WORK ORDER: The answer must consist of every line in the records that contains the word "right".

(Saved entries)
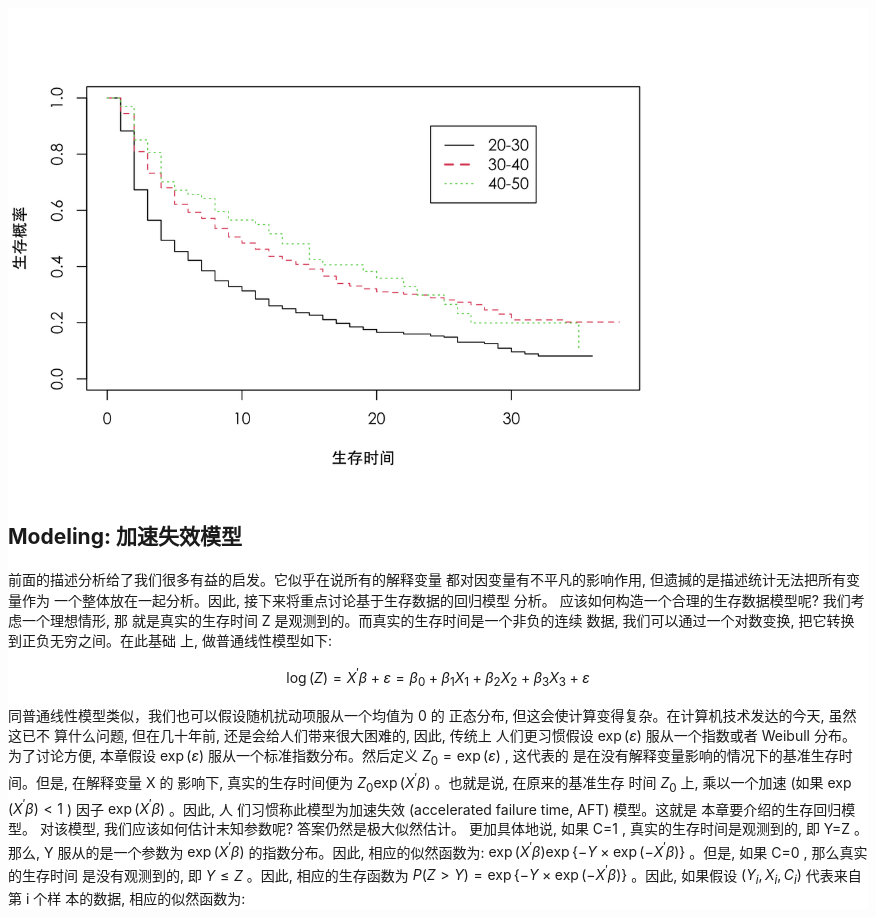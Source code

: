 <img src="06-生存分析_files/figure-html/unnamed-chunk-3-4.png" width="672" />

## Modeling: 加速失效模型

前面的描述分析给了我们很多有益的启发。它似乎在说所有的解释变量 都对因变量有不平凡的影响作用, 但遗㨔的是描述统计无法把所有变量作为 一个整体放在一起分析。因此, 接下来将重点讨论基于生存数据的回归模型 分析。
应该如何构造一个合理的生存数据模型呢? 我们考虑一个理想情形, 那 就是真实的生存时间  Z  是观测到的。而真实的生存时间是一个非负的连续 数据, 我们可以通过一个对数变换, 把它转换到正负无穷之间。在此基础 上, 做普通线性模型如下:

$$\log (Z)=X^{\prime} \beta+\varepsilon=\beta_{0}+\beta_{1} X_{1}+\beta_{2} X_{2}+\beta_{3} X_{3}+\varepsilon$$

同普通线性模型类似，我们也可以假设随机扰动项服从一个均值为 0 的 正态分布, 但这会使计算变得复杂。在计算机技术发达的今天, 虽然这已不 算什么问题, 但在几十年前, 还是会给人们带来很大困难的, 因此, 传统上 人们更习惯假设  $\exp (\varepsilon)$  服从一个指数或者 Weibull 分布。为了讨论方便, 本章假设  $\exp (\varepsilon)$  服从一个标准指数分布。然后定义  $Z_{0}=\exp (\varepsilon)$ , 这代表的 是在没有解释变量影响的情况下的基准生存时间。但是, 在解释变量  X  的 影响下, 真实的生存时间便为  $Z_{0} \exp \left(X^{\prime} \beta\right)$  。也就是说, 在原来的基准生存 时间  $Z_{0}$  上, 乘以一个加速 (如果  $\exp \left(X^{\prime} \beta\right)<1$  ) 因子  $\exp \left(X^{\prime} \beta\right)$  。因此, 人 们习惯称此模型为加速失效 (accelerated failure time, AFT) 模型。这就是 本章要介绍的生存回归模型。
对该模型, 我们应该如何估计末知参数呢? 答案仍然是极大似然估计。 更加具体地说, 如果  C=1 , 真实的生存时间是观测到的, 即  Y=Z  。那么,  Y  服从的是一个参数为  $\exp \left(X^{\prime} \beta\right)$  的指数分布。因此, 相应的似然函数为:  $\exp \left(X^{\prime} \beta\right) \exp \left\{-Y \times \exp \left(-X^{\prime} \beta\right)\right\}$  。但是, 如果  C=0 , 那么真实的生存时间 是没有观测到的, 即  $Y \leqslant Z$  。因此, 相应的生存函数为  $P(Z>Y)=  \exp \left\{-Y \times \exp \left(-X^{\prime} \beta\right)\right\}$  。因此, 如果假设  $\left(Y_{i}, X_{i}, C_{i}\right)$  代表来自第  i  个样 本的数据, 相应的似然函数为:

EXERCISE RESULT:
同普通线性模型类似，我们也可以假设随机扰动项服从一个均值为 0 的 正态分布, 但这会使计算变得复杂。在计算机技术发达的今天, 虽然这已不 算什么问题, 但在几十年前, 还是会给人们带来很大困难的, 因此, 传统上 人们更习惯假设  $\exp (\varepsilon)$  服从一个指数或者 Weibull 分布。为了讨论方便, 本章假设  $\exp (\varepsilon)$  服从一个标准指数分布。然后定义  $Z_{0}=\exp (\varepsilon)$ , 这代表的 是在没有解释变量影响的情况下的基准生存时间。但是, 在解释变量  X  的 影响下, 真实的生存时间便为  $Z_{0} \exp \left(X^{\prime} \beta\right)$  。也就是说, 在原来的基准生存 时间  $Z_{0}$  上, 乘以一个加速 (如果  $\exp \left(X^{\prime} \beta\right)<1$  ) 因子  $\exp \left(X^{\prime} \beta\right)$  。因此, 人 们习惯称此模型为加速失效 (accelerated failure time, AFT) 模型。这就是 本章要介绍的生存回归模型。
对该模型, 我们应该如何估计末知参数呢? 答案仍然是极大似然估计。 更加具体地说, 如果  C=1 , 真实的生存时间是观测到的, 即  Y=Z  。那么,  Y  服从的是一个参数为  $\exp \left(X^{\prime} \beta\right)$  的指数分布。因此, 相应的似然函数为:  $\exp \left(X^{\prime} \beta\right) \exp \left\{-Y \times \exp \left(-X^{\prime} \beta\right)\right\}$  。但是, 如果  C=0 , 那么真实的生存时间 是没有观测到的, 即  $Y \leqslant Z$  。因此, 相应的生存函数为  $P(Z>Y)=  \exp \left\{-Y \times \exp \left(-X^{\prime} \beta\right)\right\}$  。因此, 如果假设  $\left(Y_{i}, X_{i}, C_{i}\right)$  代表来自第  i  个样 本的数据, 相应的似然函数为:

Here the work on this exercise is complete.